Rajasthan is fast becoming an Organic Destination courtesy this awakening. Many stores like the Banyan Roots in Udaipur which only sell organic food have opened up all across the state. Resorts and Cafes like Café Anokhi in Jaipur that only serve Organic Food are steadily becoming the favorite haunts of the young and the old alike.
The organic trail that I intent to follow in this article starts from the Lake City of Udaipur in South Rajasthan and culminates on reaching the Blue City of Jodhpurin West Rajasthan.
Located at a distance of about 90kms from Udaipur towards Jodhpur, is the famous temple town of Ranakpur, the home to the world renowned white marble Jain temple. People flock to the temple with religious fervor and to admire the exquisite marble carving that adorn the walls of the temple. Truly a magic in white, the temples boast of an architectural prowess, par excellence. The place is also becoming a favorite with the traveler on account of the annual cultural extravaganza “The Ranakpur Festival” which is held within the precincts of the temple every year.
6 kms from the Temple of Ranakpur as you move towards Sadri enroute to Jodhpur lies the quaint organic resort of Naval Bagh. Owned by a prosperous Rajput landlord Mr Surendra Singh, this 12 roomed Rawla (traditional Rajput chieftain’s house) is surrounded by lush fields on which a variety of vegetables and fruits are grown, all organically.
Fukuoka once famously said “The ultimate goal of farming is not the growing of crops, but the cultivation and perfection of human beings.” and here in a day’s stay at the Naval Bagh, one can indulge in many activities that makes one realize the fact that “organic” is so much more than just being a politically (and socially) correct word in today’s world.
At Naval Bagh, you get a first- hand account of a wide range of organic farm activities depending on the time of your visit, starting right from mulching, detoxicating the land and increasing its fertility through use of farm manure, sowing of non BT seeds to harvesting of the crop.
The farm has ample herd of cattle and if you start your day early, then you would definitely encounter cows and buffaloes being milked by the farm hands for their fresh milk. Since, Naval Bagh is situated in the vicinity of the Kumbhalgarh National Park, early mornings and the evenings are the time when you can find a variety of birds in and around the farm.

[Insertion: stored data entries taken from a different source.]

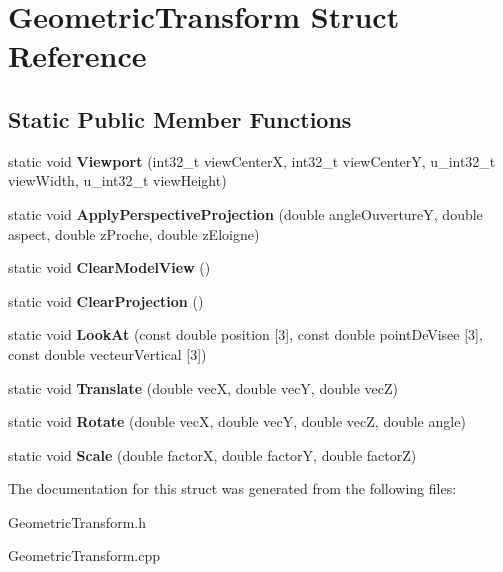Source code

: \hypertarget{structGeometricTransform}{}\section{Geometric\+Transform Struct Reference}
\label{structGeometricTransform}
\subsection*{Static Public Member Functions}
\begin{DoxyCompactItemize}
\item 
\mbox{\label{structGeometricTransform_a4b1fec9e2100e90f8c4f6951601250b3}} 
static void {\bfseries Viewport} (int32\+\_\+t view\+CenterX, int32\+\_\+t view\+CenterY, u\+\_\+int32\+\_\+t view\+Width, u\+\_\+int32\+\_\+t view\+Height)
\item 
\mbox{\label{structGeometricTransform_a8027f49ab23acc7883dc7c2296cd1ab0}} 
static void {\bfseries Apply\+Perspective\+Projection} (double angle\+OuvertureY, double aspect, double z\+Proche, double z\+Eloigne)
\item 
\mbox{\label{structGeometricTransform_a98d5a74aa42cc8c7146999a247862424}} 
static void {\bfseries Clear\+Model\+View} ()
\item 
\mbox{\label{structGeometricTransform_ad5b7d6a6f67352393d01a9d95a7e0177}} 
static void {\bfseries Clear\+Projection} ()
\item 
\mbox{\label{structGeometricTransform_a6fec451ab9c6891495d8c42a9ce1668c}} 
static void {\bfseries Look\+At} (const double position \mbox{[}3\mbox{]}, const double point\+De\+Visee \mbox{[}3\mbox{]}, const double vecteur\+Vertical \mbox{[}3\mbox{]})
\item 
\mbox{\label{structGeometricTransform_a2718e832e79fe8fc013626ede7123ecd}} 
static void {\bfseries Translate} (double vecX, double vecY, double vecZ)
\item 
\mbox{\label{structGeometricTransform_a9222c07c185b1b421ed5838bc9ef5aa0}} 
static void {\bfseries Rotate} (double vecX, double vecY, double vecZ, double angle)
\item 
\mbox{\label{structGeometricTransform_ae65a73ca758839417c94443a15c3ac18}} 
static void {\bfseries Scale} (double factorX, double factorY, double factorZ)
\end{DoxyCompactItemize}


The documentation for this struct was generated from the following files\+:\begin{DoxyCompactItemize}
\item 
Geometric\+Transform.\+h\item 
Geometric\+Transform.\+cpp\end{DoxyCompactItemize}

Adjoining Naval Bagh are villages inhabited by the Rabari community. The people from this community are experts in goat and camel rearing. You can interact with them and learn more about their way of living besides enjoying a camel ride or two.
Farm fresh vegetables and fruits, all grown organically, along with milk and preparations made of Paneer (cottage cheese) is what you can enjoy while at the farm. Hot, pure and local dishes like Daal Bati, Makki and Bajara Roti and various lentil dishes are served for you to enjoy a simple healthy meal in a serene setting. You can even see the food being prepared in the traditional kitchens and if willing could even give a helping hand in preparing the food.
After sunset, you can probably listen to a few of the villagers singing traditional Rajasthani folk songs or in the absence of anything better, the symphony that insects in the quite wilderness perform could act as a great mind soother. It actually is a time to reflect on what we, in the modern urban world, are losing out in our mad materialistic rush.
The onward journey to the Blue City of Jodhpur, the next day would be of a person relaxed, refreshed and invigorated; a person who must be envying the life his grandparents must have once lived.